If you and your spouse are ending your marriage, you face either a contested or uncontested divorce.
Either way, the subject of alimony may come into play. When deciding on an alimony award, the court will consider several factors. A recent change in the tax law will also affect both the payor and the payee.
Type of divorce
You and your spouse may not be able to agree on the major points of divorce, such as property division or child custody. If this is the case, you face a contested divorce, and a judge will determine the terms of your divorce decree. On the other hand, if the two of you feel you can work out a settlement agreement, you are looking at an uncontested divorce, which will save you a good deal of time and money.

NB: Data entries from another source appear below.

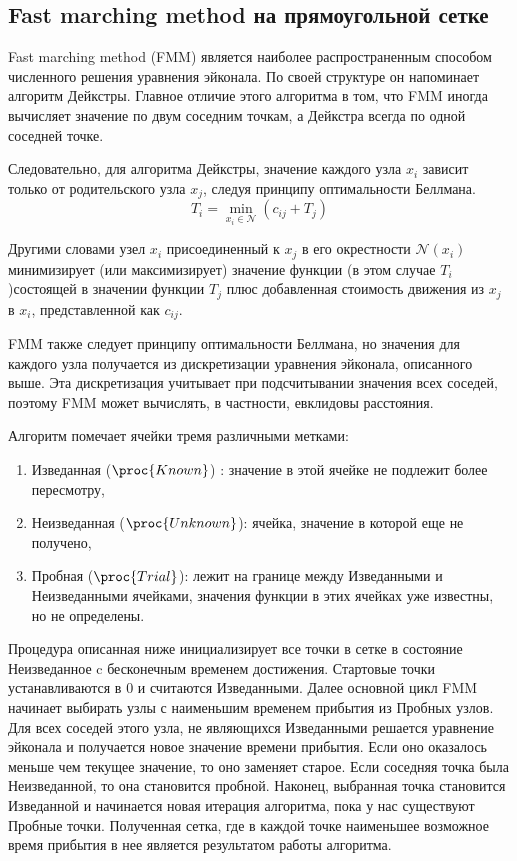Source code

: \subsection{Fast marching method на прямоугольной сетке}
\label{sec:fast-marching-method}

Fast marching method (FMM) \cite{S1999} является наиболее
распространенным способом численного решения уравнения эйконала. По своей
структуре он напоминает алгоритм Дейкстры. Главное отличие этого
алгоритма в том, что FMM иногда вычисляет значение по двум соседним
точкам, а Дейкстра всегда по одной соседней точке. 

Следовательно, для алгоритма Дейкстры, значение каждого узла $x_i$ зависит только от
родительского узла ${x_j}$, следуя принципу оптимальности Беллмана.
\begin{equation*}
  T_i = \min_{x_i\in \mathcal{N}} (c_{ij} + T_j)
\end{equation*}

Другими словами узел $x_i$ присоединенный к $x_j$ в его
окрестности $\mathcal{N}(x_i)$ минимизирует (или
максимизирует) значение функции (в этом случае $T_i$)состоящей в
значении функции $T_j$ плюс добавленная стоимость движения из $x_j$ в
$x_i$, представленной как $c_{ij}$.

FMM также следует принципу оптимальности Беллмана, но значения для
каждого узла получается из дискретизации уравнения эйконала,
описанного выше. Эта дискретизация учитывает при подсчитывании
значения всех соседей, поэтому FMM может вычислять, в частности,
евклидовы расстояния.

Алгоритм помечает ячейки тремя различными метками:
\begin{enumerate}
\item Изведанная ($\proc{Known}$) : значение в этой ячейке не подлежит более
  пересмотру,
\item Неизведанная ($\proc{Unknown}$): ячейка, значение в которой еще не
  получено,
\item Пробная ($\proc{Trial}$): лежит на границе между Изведанными
  и Неизведанными ячейками, значения функции в этих ячейках
  уже известны, но не определены.
\end{enumerate}

Процедура описанная ниже инициализирует все точки в сетке в состояние
Неизведанное c бесконечным временем достижения. Стартовые
точки устанавливаются в $0$ и считаются Изведанными. Далее основной
цикл FMM начинает выбирать узлы с наименьшим временем прибытия из
Пробных узлов. Для всех соседей этого узла, не являющихся
Изведанными решается уравнение эйконала и получается новое
значение времени прибытия. Если оно оказалось меньше чем текущее
значение, то оно заменяет старое. Если соседняя точка была
Неизведанной, то она становится пробной. Наконец, выбранная
точка становится Изведанной и начинается новая итерация
алгоритма, пока у нас существуют Пробные точки. Полученная
сетка, где в каждой точке наименьшее возможное время прибытия в нее
является результатом работы алгоритма.

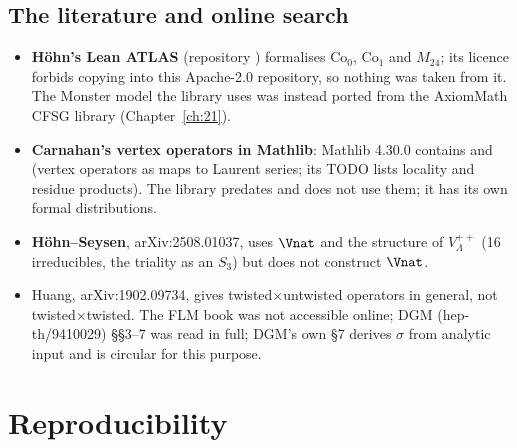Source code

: \subsection{The literature and online search}
\begin{itemize}
\item \textbf{H\"ohn's Lean ATLAS} (repository ) formalises
  $\mathrm{Co}_0$, $\mathrm{Co}_1$ and $M_{24}$; its licence forbids copying
  into this Apache-2.0 repository, so nothing was taken from it. The Monster model the library uses was
  instead ported from the AxiomMath CFSG library (Chapter~\ref{ch:21}).
\item \textbf{Carnahan's vertex operators in Mathlib}: Mathlib 4.30.0 contains
   and  (vertex
  operators as maps to Laurent series; its TODO lists locality and residue products). The library
  predates and does not use them; it has its own formal distributions.
\item \textbf{H\"ohn--Seysen}, arXiv:2508.01037, uses $\Vnat$ and the structure of $V_\Lambda^{++}$
  (16 irreducibles, the triality as an $S_3$) but does not construct $\Vnat$.
\item Huang, arXiv:1902.09734, gives twisted$\times$untwisted operators in general, not
  twisted$\times$twisted. The FLM book was not accessible online; DGM (hep-th/9410029) \S\S3--7 was
  read in full; DGM's own \S7 derives $\sigma$ from analytic input and is circular for this purpose.
\end{itemize}

\section{Reproducibility}\label{ch15:sec:repro}

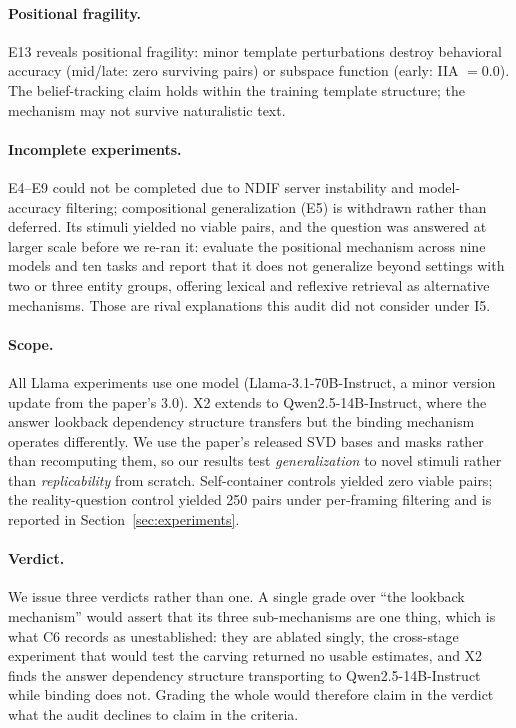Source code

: \documentclass{article}
\begin{document}
\paragraph{Positional fragility.}
E13 reveals positional fragility: minor template perturbations destroy behavioral accuracy (mid/late: zero surviving pairs) or subspace function (early: IIA $= 0.0$). The belief-tracking claim holds within the training template structure; the mechanism may not survive naturalistic text.

\paragraph{Incomplete experiments.}
E4--E9 could not be completed due to NDIF server instability and model-accuracy filtering; compositional generalization (E5) is withdrawn rather than deferred. Its stimuli yielded no viable pairs, and the question was answered at larger scale before we re-ran it: \citet{gurarieh2025mixing} evaluate the positional mechanism across nine models and ten tasks and report that it does not generalize beyond settings with two or three entity groups, offering lexical and reflexive retrieval as alternative mechanisms. Those are rival explanations this audit did not consider under I5.

\paragraph{Scope.}
All Llama experiments use one model (Llama-3.1-70B-Instruct, a minor version update from the paper's 3.0). X2 extends to Qwen2.5-14B-Instruct, where the answer lookback dependency structure transfers but the binding mechanism operates differently. We use the paper's released SVD bases and masks rather than recomputing them, so our results test \emph{generalization} to novel stimuli rather than \emph{replicability} from scratch. Self-container controls yielded zero viable pairs; the reality-question control yielded 250 pairs under per-framing filtering and is reported in Section~\ref{sec:experiments}.

\paragraph{Verdict.}
We issue three verdicts rather than one. A single grade over ``the lookback mechanism''
would assert that its three sub-mechanisms are one thing, which is what C6 records as
unestablished: they are ablated singly, the cross-stage experiment that would test the
carving returned no usable estimates, and X2 finds the answer dependency structure
transporting to Qwen2.5-14B-Instruct while binding does not. Grading the whole would
therefore claim in the verdict what the audit declines to claim in the criteria.
\end{document}

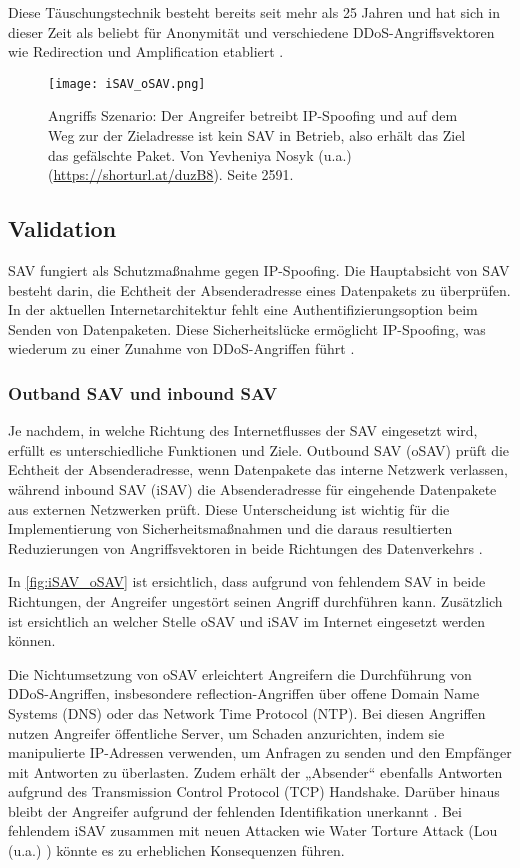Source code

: \documentclass[sigplan,screen]{acmart}
\begin{document}
Diese Täuschungstechnik besteht bereits seit mehr als 25 Jahren und hat sich in dieser Zeit als beliebt für Anonymität und verschiedene DDoS-Angriffsvektoren wie Redirection und Amplification etabliert \cite{manrs01}.

\begin{figure}[h]
  \centering
  \texttt{[image: iSAV\_oSAV.png]}
  \caption{Angriffs Szenario:  Der Angreifer betreibt IP-Spoofing und auf dem Weg zur der Zieladresse ist kein SAV in Betrieb, also erhält das Ziel das gefälschte Paket. Von Yevheniya Nosyk (u.a.) (\url{https://shorturl.at/duzB8}). Seite 2591.}
  \label{fig:iSAV_oSAV}
\end{figure}

\subsection{Validation}

SAV fungiert als Schutzmaßnahme gegen IP-Spoofing. Die Hauptabsicht von SAV besteht darin, die Echtheit der Absenderadresse eines Datenpakets zu überprüfen. In der aktuellen Internetarchitektur fehlt eine Authentifizierungsoption beim Senden von Datenpaketen. Diese Sicherheitslücke ermöglicht IP-Spoofing, was wiederum zu einer Zunahme von DDoS-Angriffen führt \cite{Hal01}.

\subsubsection{Outband SAV und inbound SAV}

Je nachdem, in welche Richtung des Internetflusses der SAV eingesetzt wird, erfüllt es unterschiedliche Funktionen und Ziele. Outbound SAV (oSAV) prüft die Echtheit der Absenderadresse, wenn Datenpakete das interne Netzwerk verlassen, während inbound SAV (iSAV) die Absenderadresse für eingehende Datenpakete aus externen Netzwerken prüft. Diese Unterscheidung ist wichtig für die Implementierung von Sicherheitsmaßnahmen und die daraus resultierten Reduzierungen von Angriffsvektoren in beide Richtungen des Datenverkehrs \cite{Hal01}. 

In \autoref{fig:iSAV_oSAV} ist ersichtlich, dass aufgrund von fehlendem SAV in beide Richtungen, der Angreifer ungestört seinen Angriff durchführen kann. Zusätzlich ist ersichtlich an welcher Stelle oSAV und iSAV im Internet eingesetzt werden können.

Die Nichtumsetzung von oSAV erleichtert Angreifern die Durchführung von DDoS-Angriffen, insbesondere reflection-Angriffen über offene Domain Name Systems (DNS) oder das Network Time Protocol (NTP). Bei diesen Angriffen nutzen Angreifer öffentliche Server, um Schaden anzurichten, indem sie manipulierte IP-Adressen verwenden, um Anfragen zu senden und den Empfänger mit Antworten zu überlasten. Zudem erhält der „Absender“ ebenfalls Antworten aufgrund des Transmission Control Protocol (TCP) Handshake. Darüber hinaus bleibt der Angreifer aufgrund der fehlenden Identifikation unerkannt \cite{manrs01} \cite{Hal01} \cite{Ingress01}. Bei fehlendem iSAV zusammen mit neuen Attacken wie Water Torture Attack (Lou (u.a.) \cite{Lou01}) könnte es zu erheblichen Konsequenzen führen.
\end{document}
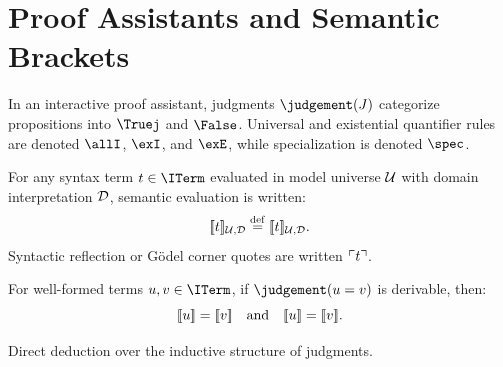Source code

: \section{Proof Assistants and Semantic Brackets}

\begin{definition}
In an interactive proof assistant, judgments $\judgement(J)$ categorize propositions into $\Truej$ and $\False$. Universal and existential quantifier rules are denoted $\allI$, $\exI$, and $\exE$, while specialization is denoted $\spec$.
\end{definition}

\begin{definition}
For any syntax term $t \in \ITerm$ evaluated in model universe $\mathcal{U}$ with domain interpretation $\mathcal{D}$, semantic evaluation is written:
\[
[\![ t ]\!]_{\mathcal{U}, \mathcal{D}} \stackrel{\mathrm{def}}{=} [\![ t ]\!]_{\mathcal{U}, \mathcal{D}}.
\]
Syntactic reflection or Gödel corner quotes are written $\ulcorner t \urcorner$.
\end{definition}

\begin{theorem}
For well-formed terms $u, v \in \ITerm$, if $\judgement(u = v)$ is derivable, then:
\[
\sem{u} = \sem{v} \quad \text{and} \quad \llbrack u \rrbrack = \llbrack v \rrbrack.
\]
\end{theorem}

\myprf
Direct deduction over the inductive structure of judgments.
\myqed
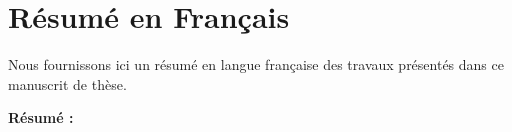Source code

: \chapter{Résumé en Français}
\label{app:fr_small}

Nous fournissons ici un résumé en langue française des travaux présentés dans ce manuscrit de thèse.

\textbf{Résumé :}

\todomarker{}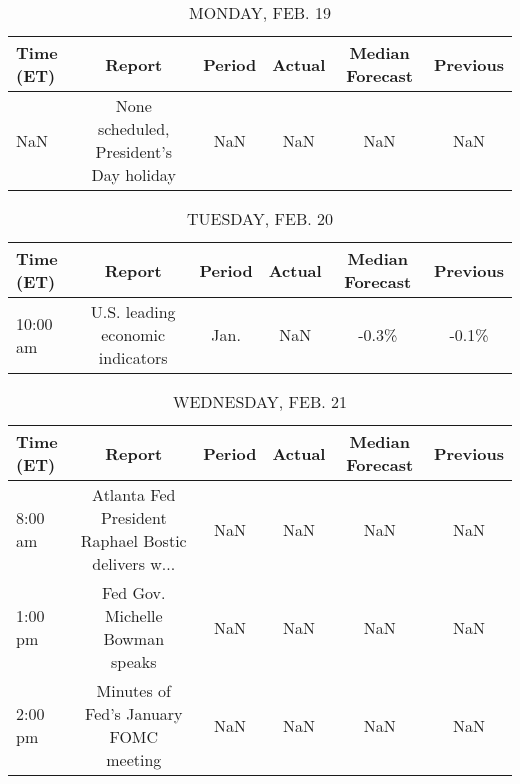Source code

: \documentclass{article}%
\begin{document}
%
\normalsize%


\begin{table}[htbp]%
\caption{MONDAY, FEB. 19}%
\centering%
\begin{adjustbox}{width=1\textwidth}%
\begin{tabular}{lccccc}
\toprule
Time (ET) &                                  Report & Period & Actual & Median Forecast & Previous \\
\midrule
      NaN & None scheduled, President's Day holiday &    NaN &    NaN &             NaN &      NaN \\
\bottomrule
\end{tabular}
%
\end{adjustbox}%
\end{table}

%


\begin{table}[htbp]%
\caption{TUESDAY, FEB. 20}%
\centering%
\begin{adjustbox}{width=1\textwidth}%
\begin{tabular}{lccccc}
\toprule
Time (ET) &                           Report & Period & Actual & Median Forecast & Previous \\
\midrule
 10:00 am & U.S. leading economic indicators &   Jan. &    NaN &           -0.3\% &    -0.1\% \\
\bottomrule
\end{tabular}
%
\end{adjustbox}%
\end{table}

%


\begin{table}[htbp]%
\caption{WEDNESDAY, FEB. 21}%
\centering%
\begin{adjustbox}{width=1\textwidth}%
\begin{tabular}{lccccc}
\toprule
Time (ET) &                                             Report & Period & Actual & Median Forecast & Previous \\
\midrule
  8:00 am & Atlanta Fed President Raphael Bostic delivers w... &    NaN &    NaN &             NaN &      NaN \\
  1:00 pm &                    Fed Gov. Michelle Bowman speaks &    NaN &    NaN &             NaN &      NaN \\
  2:00 pm &              Minutes of Fed's January FOMC meeting &    NaN &    NaN &             NaN &      NaN \\
\bottomrule
\end{tabular}
%
\end{adjustbox}%
\end{table}
\end{document}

In the Commonwealth of Virginia, the court will award alimony or spousal support only when necessary. Usually, a judge will approve the award if the divorce comes after a long marriage, if there is a significant gap in income levels between the parties, or if one spouse has a disability or is not employed.
About the 2018 tax bill
The federal tax bill that became effective on January 1, 2019, affects alimony. Formerly, the recipient had to pay tax on the full amount while the payor could deduct it. The new law reversed that situation. Now the payee does not have to pay taxes on the amount received, and the alimony amount is no longer tax deductible for the payor.
A look ahead
Once you have decided to end your marriage, the next step is to gain an understanding of Virginia laws as they pertain to divorce and matters such as alimony and the associated tax implications.